|
Boost Users : |
Subject: Re: [Boost-users] [Graph] Stable topological_sort? And topological_sort woes in general.
From: Dominique Devienne (ddevienne_at_[hidden])
Date: 2013-09-30 08:41:41
On Fri, Sep 27, 2013 at 9:54 PM, Jeremiah Willcock <jewillco_at_[hidden]>wrote:
> On Fri, 27 Sep 2013, Dominique Devienne wrote:
>
>> For my own education, why "singleton" vertices and duplicate edges
>> make topological_sort break?
>>
>
> What behavior do you get from them? What is broken in those two cases
If I comment out this code:
// Boost.Graph does not like duplicate edges, so remove them.

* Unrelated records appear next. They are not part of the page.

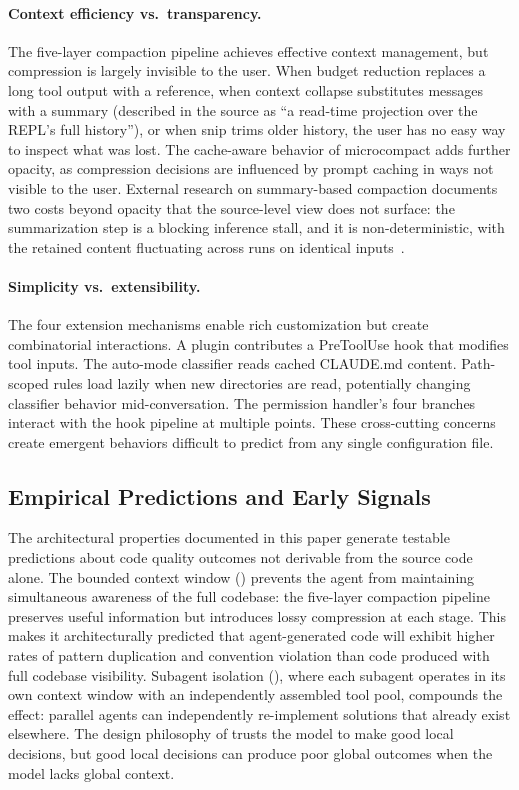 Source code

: \paragraph{Context efficiency vs.\ transparency.}
The five-layer compaction pipeline achieves effective context management, but compression is largely invisible to the user. When budget reduction replaces a long tool output with a reference, when context collapse substitutes messages with a summary (described in the source as ``a read-time projection over the REPL's full history''), or when snip trims older history, the user has no easy way to inspect what was lost. The cache-aware behavior of microcompact adds further opacity, as compression decisions are influenced by prompt caching in ways not visible to the user. External research on summary-based compaction documents two costs beyond opacity that the source-level view does not surface: the summarization step is a blocking inference stall, and it is non-deterministic, with the retained content fluctuating across runs on identical inputs~\citep{cim2026parallelcompaction}.

\paragraph{Simplicity vs.\ extensibility.}
The four extension mechanisms enable rich customization but create combinatorial interactions. A plugin contributes a PreToolUse hook that modifies tool inputs. The auto-mode classifier reads cached CLAUDE.md content. Path-scoped rules load lazily when new directories are read, potentially changing classifier behavior mid-conversation. The permission handler's four branches interact with the hook pipeline at multiple points. These cross-cutting concerns create emergent behaviors difficult to predict from any single configuration file.

\subsection{Empirical Predictions and Early Signals}
\label{sec:discuss:empirical}

The architectural properties documented in this paper generate testable predictions about code quality outcomes not derivable from the source code alone. The bounded context window () prevents the agent from maintaining simultaneous awareness of the full codebase: the five-layer compaction pipeline preserves useful information but introduces lossy compression at each stage. This makes it architecturally predicted that agent-generated code will exhibit higher rates of pattern duplication and convention violation than code produced with full codebase visibility. Subagent isolation (), where each subagent operates in its own context window with an independently assembled tool pool, compounds the effect: parallel agents can independently re-implement solutions that already exist elsewhere. The design philosophy of  trusts the model to make good local decisions, but good local decisions can produce poor global outcomes when the model lacks global context.

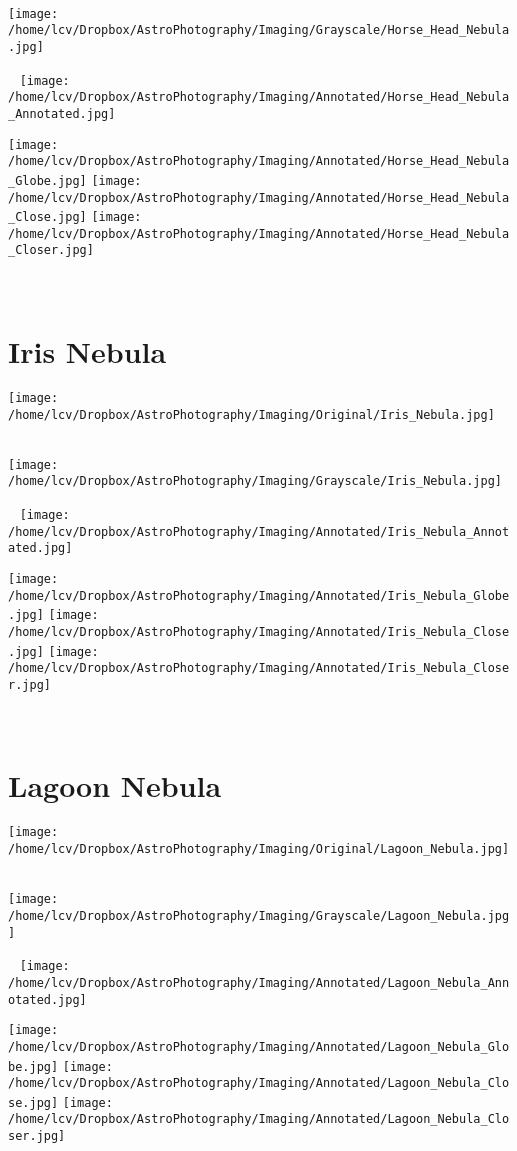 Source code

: {\footnotesize\color{white}


}\ \\
\texttt{[image: /home/lcv/Dropbox/AstroPhotography/Imaging/Grayscale/Horse\_Head\_Nebula.jpg]}
\begin{center}
 \ \newpage
\texttt{[image: /home/lcv/Dropbox/AstroPhotography/Imaging/Annotated/Horse\_Head\_Nebula\_Annotated.jpg]}

\texttt{[image: /home/lcv/Dropbox/AstroPhotography/Imaging/Annotated/Horse\_Head\_Nebula\_Globe.jpg]}
\texttt{[image: /home/lcv/Dropbox/AstroPhotography/Imaging/Annotated/Horse\_Head\_Nebula\_Close.jpg]}
\texttt{[image: /home/lcv/Dropbox/AstroPhotography/Imaging/Annotated/Horse\_Head\_Nebula\_Closer.jpg]}
\end{center}
\ \\\section{Iris Nebula}
\texttt{[image: /home/lcv/Dropbox/AstroPhotography/Imaging/Original/Iris\_Nebula.jpg]}
{\footnotesize\color{white}


}\ \\
\texttt{[image: /home/lcv/Dropbox/AstroPhotography/Imaging/Grayscale/Iris\_Nebula.jpg]}
\begin{center}
 \ \newpage
\texttt{[image: /home/lcv/Dropbox/AstroPhotography/Imaging/Annotated/Iris\_Nebula\_Annotated.jpg]}

\texttt{[image: /home/lcv/Dropbox/AstroPhotography/Imaging/Annotated/Iris\_Nebula\_Globe.jpg]}
\texttt{[image: /home/lcv/Dropbox/AstroPhotography/Imaging/Annotated/Iris\_Nebula\_Close.jpg]}
\texttt{[image: /home/lcv/Dropbox/AstroPhotography/Imaging/Annotated/Iris\_Nebula\_Closer.jpg]}
\end{center}
\ \\\section{Lagoon Nebula}
\texttt{[image: /home/lcv/Dropbox/AstroPhotography/Imaging/Original/Lagoon\_Nebula.jpg]}
{\footnotesize\color{white}


}\ \\
\texttt{[image: /home/lcv/Dropbox/AstroPhotography/Imaging/Grayscale/Lagoon\_Nebula.jpg]}
\begin{center}
 \ \newpage
\texttt{[image: /home/lcv/Dropbox/AstroPhotography/Imaging/Annotated/Lagoon\_Nebula\_Annotated.jpg]}

\texttt{[image: /home/lcv/Dropbox/AstroPhotography/Imaging/Annotated/Lagoon\_Nebula\_Globe.jpg]}
\texttt{[image: /home/lcv/Dropbox/AstroPhotography/Imaging/Annotated/Lagoon\_Nebula\_Close.jpg]}
\texttt{[image: /home/lcv/Dropbox/AstroPhotography/Imaging/Annotated/Lagoon\_Nebula\_Closer.jpg]}
\end{center}
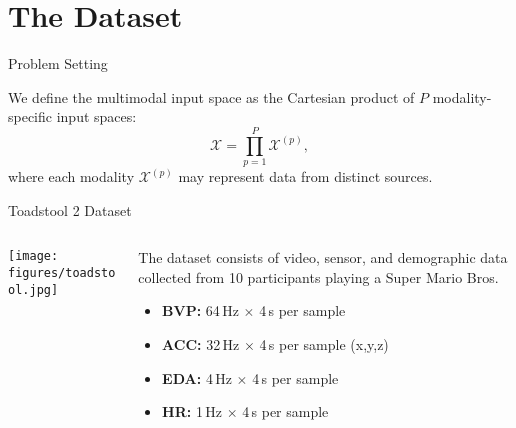 \section{The Dataset}

\begin{frame}{Problem Setting}
	\begin{block}{}
		We define the multimodal input space as the Cartesian product of $P$ modality-specific input spaces:
		\[
		\mathcal{X} = \prod_{p=1}^{P} \mathcal{X}^{(p)},
		\]
		where each modality $\mathcal{X}^{(p)}$ may represent data from distinct sources.
	\end{block}
	
\end{frame}



\begin{frame}{Toadstool 2 Dataset}
		\begin{columns}[T] %
		\begin{column}{0.45\textwidth}
			\texttt{[image: figures/toadstool.jpg]}
			
		\end{column}
		\begin{column}{0.55\textwidth}
			\begin{block}{}
				The dataset consists of video, sensor, and demographic data collected from 10 participants playing a Super Mario Bros.
			\end{block}

		
		\begin{itemize}
			\item \textbf{BVP:} 64\,Hz $\times$ 4\,s per sample
			\item \textbf{ACC:} 32\,Hz $\times$ 4\,s per sample (x,y,z)
			\item \textbf{EDA:} 4\,Hz $\times$ 4\,s per sample
			\item \textbf{HR:} 1\,Hz $\times$ 4\,s per sample
	
		\end{itemize} 


		\end{column}
	\end{columns}
\end{frame}


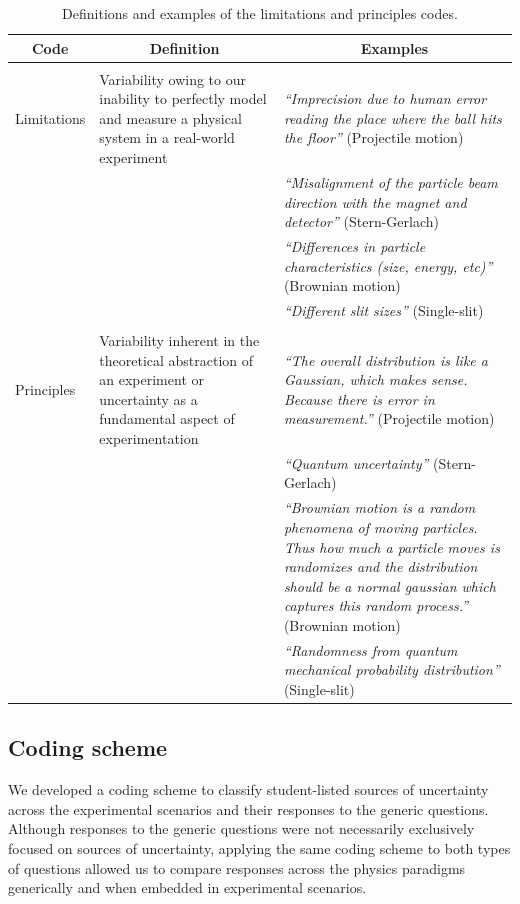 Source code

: \documentclass[english,aps,prstper,reprint,showpacs,longbibliography,superscriptaddress,nofootinbib]{revtex4-2}
\begin{document}
\begin{table}[tb] 
  \caption{Definitions and examples of the limitations and principles codes.}
  \label{ta:coding_scheme}
  \begin{ruledtabular}
    \begin{tabular}{p{}p{}p{}}
    \multicolumn{1}{c}{\textbf{Code}} & \multicolumn{1}{c}{\textbf{Definition}}& \multicolumn{1}{c}{\textbf{Examples}}\\
      \hline
      &&\\
    Limitations & Variability owing to our inability to perfectly model and measure a physical system in a real-world experiment & \textit{``Imprecision due to human error reading the place where the ball hits the floor''} (Projectile motion)\\
    && \textit{``Misalignment of the particle beam direction with the magnet and detector''} (Stern-Gerlach)\\
    &&\textit{``Differences in particle characteristics (size, energy, etc)''} (Brownian motion)\\
    &&\textit{``Different slit sizes''} (Single-slit)\\
    &&\\
    Principles & Variability inherent in the theoretical abstraction of an experiment or uncertainty as a fundamental aspect of experimentation & \textit{``The overall distribution is like a Gaussian, which makes sense. Because there is error in measurement.''} (Projectile motion) \\
    && \textit{``Quantum uncertainty''} (Stern-Gerlach) \\
    && \textit{ ``Brownian motion is a random phenomena of moving particles. Thus how much a particle moves is randomizes and the distribution should be a normal gaussian which captures this random process.''} (Brownian motion)\\
    & & \textit{ ``Randomness from quantum mechanical probability distribution''} (Single-slit)\\
    \end{tabular}
  \end{ruledtabular}
\end{table}

\subsection{Coding scheme}
\label{sec:coding_scheme}

We developed a coding scheme to classify student-listed sources of uncertainty across the experimental scenarios and their responses to the generic questions. Although responses to the generic questions were not necessarily exclusively focused on sources of uncertainty, applying the same coding scheme to both types of questions allowed us to compare responses across the physics paradigms generically and when embedded in experimental scenarios.
\end{document}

std::sort(edges.begin(), edges.end());
std::vector<IndexPair>::iterator new_edges_end =
std::unique(edges.begin(), edges.end());
edges.erase(new_edges_end, edges.end());
then I get
Running 46 test cases...
unknown location(0): fatal error in "test_get_schema_tables_dup_edges_bug":
C:\Program Files (x86)\Microsoft Visual Studio 10
.0\VC\include\vector(932) : Assertion failed: vector subscript out of range
..\..\..\..\..\..\..\src\tests\core\utils\Relational\main.cpp(2105): last
checkpoint
../../../../../../../src/lib/pdgm/core/utils/Relational.cpp(3243): fatal
error in "test_deterministic": Assertion failed (0 <
= vrtx_index && vrtx_index < count), in function class std::vector<class
pdgm::core::relational::Table,class std::allocator<c
lass pdgm::core::relational::Table> > __cdecl
pdgm::core::relational::PhysicalSchema::tables(bool) const
*** 2 failures detected in test suite "Master Test Suite"
*** failure detail:
(1) :
pdgm_core_utils_RelationalTests/test_get_schema_tables_dup_edges_bug
failed. C:\Program Files (x86)\Microsoft Visua
l Studio 10.0\VC\include\vector(932) : Assertion failed: vector subscript
out of range
(2) : pdgm_core_utils_RelationalTests/test_deterministic failed.
If I comment out the if (info.isGraphVertex()) test in the code below (and
do the code inside unconditionally):
// Boost.Graph does not like "holes" (missing vertex indices),
// so assign vertex indices only to tables participating in graph to
sort,
// and recording mapping back to TopoSortInfo given the vertex index.
std::vector<TopoSortInfo*> vrtxIndex2Info;
BOOST_REVERSE_FOREACH (TopoSortInfoMap::value_type& entry, infoMap) {
TopoSortInfo& info = entry.second;
if (info.isGraphVertex()) {
info.vertex_index_ = vrtxIndex2Info.size();
vrtxIndex2Info.push_back(&info);
}
}
const size_t vrtx_count = vrtxIndex2Info.size();
with
bool isGraphVertex() const { return indegree_ + outdegree_ > 0; }
I get plenty of failures (28). Many of them is simply the case where all
tables are standalone, so I end up with no edges... Since edges is the only
input to topo-sort, it cannot return those nodes I now realize. Which
forces me to preprocess the input to topo-sort.
I also had to
// ignore self-referential FKs, which do not influence
topo-sort,
// (and seem to confuse Boost-Graph too...)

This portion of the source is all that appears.